# A surreal sky setting



## Stever (Jul 20, 2016)

Hello all paintings

This is my lastest soft pastel painting.
Appreciate any comments and suggestions
Stever


----------



## Desdichado (May 26, 2016)

It's very good Stevers, now you need to make a picture of it by adding some interest like a specific tree, birds, animals or even people. What you have done is fine, but it's background. Now bring it to life...


----------



## TerryCurley (Jan 4, 2015)

Beautiful Stever. It strikes me as being a sunrise (not sunset) and it says to me it will be a great summer day.


----------



## dickhutchings (Oct 6, 2015)

Stever said:


> Appreciate any comments and suggestions
> Stever


Your asking so I'm giving.:biggrin: Your tree trunk across the river looks too big to me. This shows up in your other work as well. Just something to think about. 
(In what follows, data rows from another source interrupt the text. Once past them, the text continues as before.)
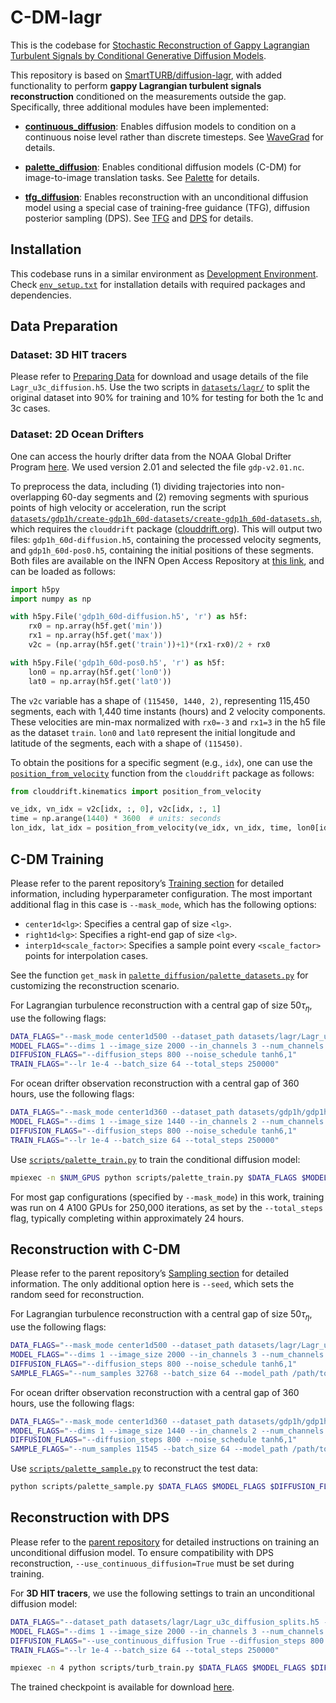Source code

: # C-DM-lagr

This is the codebase for [Stochastic Reconstruction of Gappy Lagrangian Turbulent Signals by Conditional Generative Diffusion Models](https://arxiv.org/abs/2410.23971).

This repository is based on [SmartTURB/diffusion-lagr](https://github.com/SmartTURB/diffusion-lagr), with added functionality to perform **gappy Lagrangian turbulent signals reconstruction** conditioned on the measurements outside the gap. Specifically, three additional modules have been implemented:

- **[continuous_diffusion](./continuous_diffusion)**: Enables diffusion models to condition on a continuous noise level rather than discrete timesteps. See [WaveGrad](https://arxiv.org/abs/2009.00713) for details.
  
- **[palette_diffusion](./palette_diffusion)**: Enables conditional diffusion models (C-DM) for image-to-image translation tasks. See [Palette](https://arxiv.org/abs/2111.05826) for details.

- **[tfg_diffusion](./tfg_diffusion)**: Enables reconstruction with an unconditional diffusion model using a special case of training-free guidance (TFG), diffusion posterior sampling (DPS). See [TFG](https://arxiv.org/abs/2409.15761) and [DPS](https://arxiv.org/abs/2209.14687) for details.

## Installation

This codebase runs in a similar environment as [Development Environment](https://github.com/SmartTURB/diffusion-lagr#development-environment). Check [`env_setup.txt`](./env_setup.txt) for installation details with required packages and dependencies.

## Data Preparation

### Dataset: 3D HIT tracers

Please refer to [Preparing Data](https://github.com/SmartTURB/diffusion-lagr#preparing-data) for download and usage details of the file `Lagr_u3c_diffusion.h5`. Use the two scripts in [`datasets/lagr/`](./datasets/lagr/) to split the original dataset into 90% for training and 10% for testing for both the 1c and 3c cases.

### Dataset: 2D Ocean Drifters

One can access the hourly drifter data from the NOAA Global Drifter Program [here](https://www.aoml.noaa.gov/phod/gdp/hourly_data.php). We used version 2.01 and selected the file `gdp-v2.01.nc`.

To preprocess the data, including (1) dividing trajectories into non-overlapping 60-day segments and (2) removing segments with spurious points of high velocity or acceleration, run the script [`datasets/gdp1h/create-gdp1h_60d-datasets/create-gdp1h_60d-datasets.sh`](./datasets/gdp1h/create-gdp1h_60d-datasets/create-gdp1h_60d-datasets.sh), which requires the `clouddrift` package ([clouddrift.org](https://clouddrift.org/)). This will output two files: `gdp1h_60d-diffusion.h5`, containing the processed velocity segments, and `gdp1h_60d-pos0.h5`, containing the initial positions of these segments. Both files are available on the INFN Open Access Repository at [this link](https://doi.org/10.15161/oar.it/211740), and can be loaded as follows:

```python
import h5py
import numpy as np

with h5py.File('gdp1h_60d-diffusion.h5', 'r') as h5f:
    rx0 = np.array(h5f.get('min'))
    rx1 = np.array(h5f.get('max'))
    v2c = (np.array(h5f.get('train'))+1)*(rx1-rx0)/2 + rx0

with h5py.File('gdp1h_60d-pos0.h5', 'r') as h5f:
    lon0 = np.array(h5f.get('lon0'))
    lat0 = np.array(h5f.get('lat0'))
```

The `v2c` variable has a shape of `(115450, 1440, 2)`, representing 115,450 segments, each with 1,440 time instants (hours) and 2 velocity components. These velocities are min-max normalized with `rx0=-3` and `rx1=3` in the h5 file as the dataset `train`. `lon0` and `lat0` represent the initial longitude and latitude of the segments, each with a shape of `(115450)`.

To obtain the positions for a specific segment (e.g., `idx`), one can use the [`position_from_velocity`](https://clouddrift.org/_autosummary/clouddrift.kinematics.position_from_velocity.html#) function from the `clouddrift` package as follows:

```python
from clouddrift.kinematics import position_from_velocity

ve_idx, vn_idx = v2c[idx, :, 0], v2c[idx, :, 1]
time = np.arange(1440) * 3600  # units: seconds
lon_idx, lat_idx = position_from_velocity(ve_idx, vn_idx, time, lon0[idx], lat0[idx])
```

## C-DM Training

Please refer to the parent repository’s [Training section](https://github.com/SmartTURB/diffusion-lagr#training) for detailed information, including hyperparameter configuration. The most important additional flag in this case is `--mask_mode`, which has the following options:

- `center1d<lg>`: Specifies a central gap of size `<lg>`.
- `right1d<lg>`: Specifies a right-end gap of size `<lg>`.
- `interp1d<scale_factor>`: Specifies a sample point every `<scale_factor>` points for interpolation cases.

See the function `get_mask` in [`palette_diffusion/palette_datasets.py`](./palette_diffusion/palette_datasets.py#L87) for customizing the reconstruction scenario.

For Lagrangian turbulence reconstruction with a central gap of size $50\tau_\eta$, use the following flags:

```bash
DATA_FLAGS="--mask_mode center1d500 --dataset_path datasets/lagr/Lagr_u3c_diffusion_splits.h5 --dataset_name train"
MODEL_FLAGS="--dims 1 --image_size 2000 --in_channels 3 --num_channels 128 --num_res_blocks 3 --attention_resolutions 250,125 --channel_mult 1,1,2,3,4"
DIFFUSION_FLAGS="--diffusion_steps 800 --noise_schedule tanh6,1"
TRAIN_FLAGS="--lr 1e-4 --batch_size 64 --total_steps 250000"
```

For ocean drifter observation reconstruction with a central gap of 360 hours, use the following flags:

```bash
DATA_FLAGS="--mask_mode center1d360 --dataset_path datasets/gdp1h/gdp1h_v2c_diffusion_splits.h5 --dataset_name train"
MODEL_FLAGS="--dims 1 --image_size 1440 --in_channels 2 --num_channels 128 --num_res_blocks 3 --attention_resolutions 180,90 --channel_mult 1,1,2,3,4"
DIFFUSION_FLAGS="--diffusion_steps 800 --noise_schedule tanh6,1"
TRAIN_FLAGS="--lr 1e-4 --batch_size 64 --total_steps 250000"
```

Use [`scripts/palette_train.py`](./scripts/palette_train.py) to train the conditional diffusion model:

```bash
mpiexec -n $NUM_GPUS python scripts/palette_train.py $DATA_FLAGS $MODEL_FLAGS $DIFFUSION_FLAGS $TRAIN_FLAGS
```

For most gap configurations (specified by `--mask_mode`) in this work, training was run on 4 A100 GPUs for 250,000 iterations, as set by the `--total_steps` flag, typically completing within approximately 24 hours.

## Reconstruction with C-DM

Please refer to the parent repository’s [Sampling section](https://github.com/SmartTURB/diffusion-lagr#sampling) for detailed information. The only additional option here is `--seed`, which sets the random seed for reconstruction.

For Lagrangian turbulence reconstruction with a central gap of size $50\tau_\eta$, use the following flags:

```bash
DATA_FLAGS="--mask_mode center1d500 --dataset_path datasets/lagr/Lagr_u3c_diffusion_splits.h5 --dataset_name test"
MODEL_FLAGS="--dims 1 --image_size 2000 --in_channels 3 --num_channels 128 --num_res_blocks 3 --attention_resolutions 250,125 --channel_mult 1,1,2,3,4"
DIFFUSION_FLAGS="--diffusion_steps 800 --noise_schedule tanh6,1"
SAMPLE_FLAGS="--num_samples 32768 --batch_size 64 --model_path /path/to/model.pt --seed 0"
```

For ocean drifter observation reconstruction with a central gap of 360 hours, use the following flags:

```bash
DATA_FLAGS="--mask_mode center1d360 --dataset_path datasets/gdp1h/gdp1h_v2c_diffusion_splits.h5 --dataset_name test"
MODEL_FLAGS="--dims 1 --image_size 1440 --in_channels 2 --num_channels 128 --num_res_blocks 3 --attention_resolutions 180,90 --channel_mult 1,1,2,3,4"
DIFFUSION_FLAGS="--diffusion_steps 800 --noise_schedule tanh6,1"
SAMPLE_FLAGS="--num_samples 11545 --batch_size 64 --model_path /path/to/model.pt --seed 0"
```

Use [`scripts/palette_sample.py`](./scripts/palette_sample.py) to reconstruct the test data:

```bash
python scripts/palette_sample.py $DATA_FLAGS $MODEL_FLAGS $DIFFUSION_FLAGS $SAMPLE_FLAGS
```

## Reconstruction with DPS

Please refer to the [parent repository](https://github.com/SmartTURB/diffusion-lagr#training) for detailed instructions on training an unconditional diffusion model. To ensure compatibility with DPS reconstruction, `--use_continuous_diffusion=True` must be set during training.

For **3D HIT tracers**, we use the following settings to train an unconditional diffusion model:

```bash
DATA_FLAGS="--dataset_path datasets/lagr/Lagr_u3c_diffusion_splits.h5 --dataset_name train"
MODEL_FLAGS="--dims 1 --image_size 2000 --in_channels 3 --num_channels 128 --num_res_blocks 3 --attention_resolutions 250,125 --channel_mult 1,1,2,3,4"
DIFFUSION_FLAGS="--use_continuous_diffusion True --diffusion_steps 800 --noise_schedule tanh6,1"
TRAIN_FLAGS="--lr 1e-4 --batch_size 64 --total_steps 250000"

mpiexec -n 4 python scripts/turb_train.py $DATA_FLAGS $MODEL_FLAGS $DIFFUSION_FLAGS $TRAIN_FLAGS
```

The trained checkpoint is available for download [here](https://www.dropbox.com/scl/fi/3zt6aainke45cinfy6at4/ema_0.9999_250000.pt?rlkey=n1p3c4m8mparh6u92327nv26k&dl=0).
The land on the right seems disconnected from the water, almost floating on it. Lastly, the clouds appear to be woven into the sky and should be more random in shape and location. 

As a wise man once said to me. Just keep learning.


----------



## Stever (Jul 20, 2016)

Hello

Desdichado, Terry and Dick

Thanks for taking time to look and comments.
Appreciate the input
Stever


----------